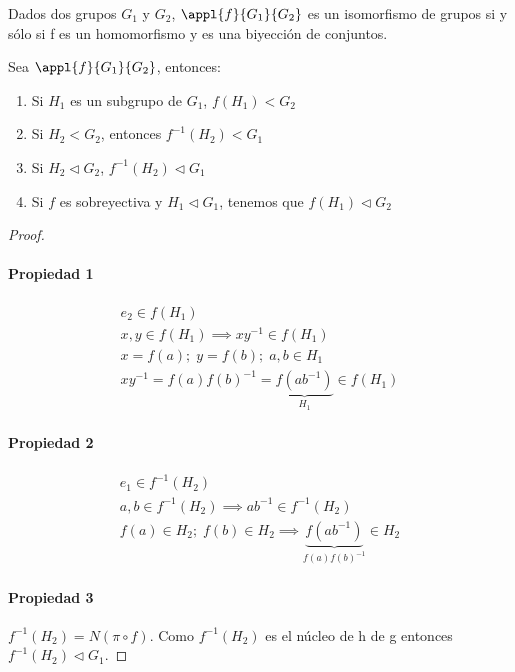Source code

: \documentclass[a4paper,10pt]{apuntes}
\begin{document}
\begin{remark} Dados dos grupos $G_1$ y $G_2$, $\appl{f}{G_1}{G_2}$ es un isomorfismo de grupos si y sólo si f es un homomorfismo y es una biyección de conjuntos.
\end{remark}

\begin{lemma}
Sea $\appl{f}{G_1}{G_2}$, entonces:
\begin{enumerate}
\item Si $H_1$ es un subgrupo de $G_1$, $f(H_1)<G_2$
\item Si $H_2 < G_2$, entonces $f^{-1}(H_2)<G_1$
\item Si $H_2 \lhd G_2$, $f^{-1}(H_2)\lhd G_1$
\item Si $f$ es sobreyectiva y $H_1\lhd G_1$, tenemos que $f(H_1)\lhd G_2$
\end{enumerate}
\end{lemma}

\begin{proof}
\paragraph{Propiedad 1}
\begin{gather*}
e_2 \in f(H_1)\\
x, y\in f(H_1) \implies xy^{-1}\in f(H_1)\\
x=f(a);\; y = f(b);\; a, b\in H_1\\
xy^{-1}=f(a)f(b)^{-1} = \underbrace{f(ab^{-1})}_{H_1} \in f(H_1)
\end{gather*}

\paragraph{Propiedad 2}
\begin{gather*}
e_1 \in f^{-1}(H_2)\\
a, b \in f^{-1}(H_2) \implies ab^{-1} \in f^{-1}(H_2)\\
f(a) \in H_2;\; f(b) \in H_2 \implies \underbrace{f(ab^{-1})}_{f(a)f(b)^{-1}}\in H_2
\end{gather*}

\paragraph{Propiedad 3}
$f^{-1}(H_2) = N(\pi \circ f)$. Como $f^{-1}(H_2)$ es el núcleo de h de g entonces $f^{-1}(H_2)\lhd G_1$.
\end{proof}
\end{document}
☆ ☆ ☆
_Directions for this task:_
Pull every line containing "Propiedad" from the data.

_Problem solution:_
\paragraph{Propiedad 1}
\paragraph{Propiedad 2}
\paragraph{Propiedad 3}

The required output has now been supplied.